Sunday, May 8, 2011

My imperceptible bond to a jolly old fat man

I love David Hume for multiple reasons: he was a genius, he was perfectly round (not that I promote obesity and its enormously deleterious effects on our health care system, but it kind of worked for a short, 18th century, ultra-sociable philosopher), he loved backgammon and beer, and he quit philosophy because he was "too old and too rich."  The thing I love most about him, however, is his understanding of cause and effect.  Essentially his thought was cause and effect did not exist (anyone that is a Hume scholar will shit their pants and throw their computer across the room at my bastardization of one of the greatest Scottish minds - a mind only one step behind that of Mark Harris.  To them I say 'shut the hell up, it's my blog.').  Cause and effect is a temporal ordering of a timeless set of events.  It is us manufacturing order and meaning.  We create the "necessary connection."

Consider a billiard ball hitting another.  The second bounces of a in predictable, linear manner.  My daughter has never seen a game of pool.  To her, the white ball hitting the black ball and the black bouncing off is an isolated event.  The single case yields no connection.  It is simply an event.  It is over time, seeing numerous balls hitting other balls (yes I chuckled a little) that one develops a connection.  In other words, we create the connection and then define it.  Potential energy becomes kinetic energy following the repulsion of electromagnetic forces inherent in the balls (I laughed again).  

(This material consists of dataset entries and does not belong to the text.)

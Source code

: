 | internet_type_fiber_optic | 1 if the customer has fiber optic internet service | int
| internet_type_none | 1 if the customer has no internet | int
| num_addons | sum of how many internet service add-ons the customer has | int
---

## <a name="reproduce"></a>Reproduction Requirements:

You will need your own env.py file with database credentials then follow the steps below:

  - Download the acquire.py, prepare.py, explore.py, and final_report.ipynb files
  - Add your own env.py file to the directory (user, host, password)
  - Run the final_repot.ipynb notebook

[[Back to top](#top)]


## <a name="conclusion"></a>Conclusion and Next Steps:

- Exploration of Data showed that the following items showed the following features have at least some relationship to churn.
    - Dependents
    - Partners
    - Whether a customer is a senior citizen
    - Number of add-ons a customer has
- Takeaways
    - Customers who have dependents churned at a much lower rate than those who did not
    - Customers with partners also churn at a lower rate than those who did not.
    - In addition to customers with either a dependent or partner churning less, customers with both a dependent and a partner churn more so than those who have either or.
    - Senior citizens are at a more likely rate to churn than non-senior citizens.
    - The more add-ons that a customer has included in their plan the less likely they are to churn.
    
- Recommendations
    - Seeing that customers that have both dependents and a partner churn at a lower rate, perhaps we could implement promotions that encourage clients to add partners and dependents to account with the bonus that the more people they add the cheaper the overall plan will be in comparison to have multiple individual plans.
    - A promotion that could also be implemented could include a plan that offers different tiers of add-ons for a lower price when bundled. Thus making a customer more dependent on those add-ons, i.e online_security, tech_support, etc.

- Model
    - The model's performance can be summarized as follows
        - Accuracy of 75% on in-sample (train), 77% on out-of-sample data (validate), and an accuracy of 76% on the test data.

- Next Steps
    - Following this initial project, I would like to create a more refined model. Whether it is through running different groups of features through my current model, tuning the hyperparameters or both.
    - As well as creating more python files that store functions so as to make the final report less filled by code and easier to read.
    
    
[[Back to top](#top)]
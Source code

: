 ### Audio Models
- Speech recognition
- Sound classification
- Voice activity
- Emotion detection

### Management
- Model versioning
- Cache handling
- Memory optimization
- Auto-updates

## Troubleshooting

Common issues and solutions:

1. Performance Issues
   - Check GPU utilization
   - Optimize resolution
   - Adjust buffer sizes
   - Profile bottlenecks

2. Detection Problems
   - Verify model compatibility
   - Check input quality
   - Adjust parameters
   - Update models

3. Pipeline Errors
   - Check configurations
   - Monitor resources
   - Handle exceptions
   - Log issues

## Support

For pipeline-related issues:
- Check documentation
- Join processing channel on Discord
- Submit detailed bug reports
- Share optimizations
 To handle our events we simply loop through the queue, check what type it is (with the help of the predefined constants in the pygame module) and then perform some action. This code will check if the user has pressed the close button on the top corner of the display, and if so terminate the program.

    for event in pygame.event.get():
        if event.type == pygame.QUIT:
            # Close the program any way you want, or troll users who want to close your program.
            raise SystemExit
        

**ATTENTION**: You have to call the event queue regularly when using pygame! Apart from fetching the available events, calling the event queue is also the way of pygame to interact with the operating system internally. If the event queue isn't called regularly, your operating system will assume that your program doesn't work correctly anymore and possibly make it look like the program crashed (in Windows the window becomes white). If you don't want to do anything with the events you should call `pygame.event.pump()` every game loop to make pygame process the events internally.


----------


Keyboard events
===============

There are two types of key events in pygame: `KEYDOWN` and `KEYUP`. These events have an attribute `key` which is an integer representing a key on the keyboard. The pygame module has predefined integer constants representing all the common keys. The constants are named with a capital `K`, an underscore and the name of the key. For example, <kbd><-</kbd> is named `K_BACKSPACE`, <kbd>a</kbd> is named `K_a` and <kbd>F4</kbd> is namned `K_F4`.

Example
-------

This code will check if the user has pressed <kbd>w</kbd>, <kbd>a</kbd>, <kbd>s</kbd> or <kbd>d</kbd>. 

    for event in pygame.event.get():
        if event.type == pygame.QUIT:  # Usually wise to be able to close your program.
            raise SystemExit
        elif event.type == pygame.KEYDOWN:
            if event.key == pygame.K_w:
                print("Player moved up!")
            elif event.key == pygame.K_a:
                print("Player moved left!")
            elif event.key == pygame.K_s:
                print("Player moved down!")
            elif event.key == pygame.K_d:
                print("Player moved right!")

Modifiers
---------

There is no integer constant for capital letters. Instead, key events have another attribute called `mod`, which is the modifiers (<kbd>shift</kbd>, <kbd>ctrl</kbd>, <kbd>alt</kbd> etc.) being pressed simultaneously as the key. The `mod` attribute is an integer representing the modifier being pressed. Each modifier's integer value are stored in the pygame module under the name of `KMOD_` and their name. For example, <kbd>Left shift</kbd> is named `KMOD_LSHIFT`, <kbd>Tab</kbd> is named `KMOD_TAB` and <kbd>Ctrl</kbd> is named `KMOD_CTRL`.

What are these other than words to define the unknown?  What is energy?  Force?  Power?  What is honor?  Freedom?  Justice?  What is love?  These are varying definitions of the space between cause and effect.  They are our way of placing order on the world, a world that without our order driven consciousness would simply exist.  Not change, not progress, just simply exist.  

We live in that space between cause and effect.  And it is that space that we as a medical field need to look to truly treat our patients.  Smoking causes cancer causes death.  My patient doesn't derive meaning from smoking, cancer, death.  S/he derives it in between.  As a physician I create a cause (surgical excision) to alter what I suspect would otherwise be the effect (cancer elimination instead of growth).  I define that space between smoking, cancer, death through science.  But my patient may define it through art, religion, social bonds, etc.  The point is, it's the same space no matter how we define it.  We can't forget that the meaning is arbitrary and subjective whether by scientific experiment or spiritual intuition.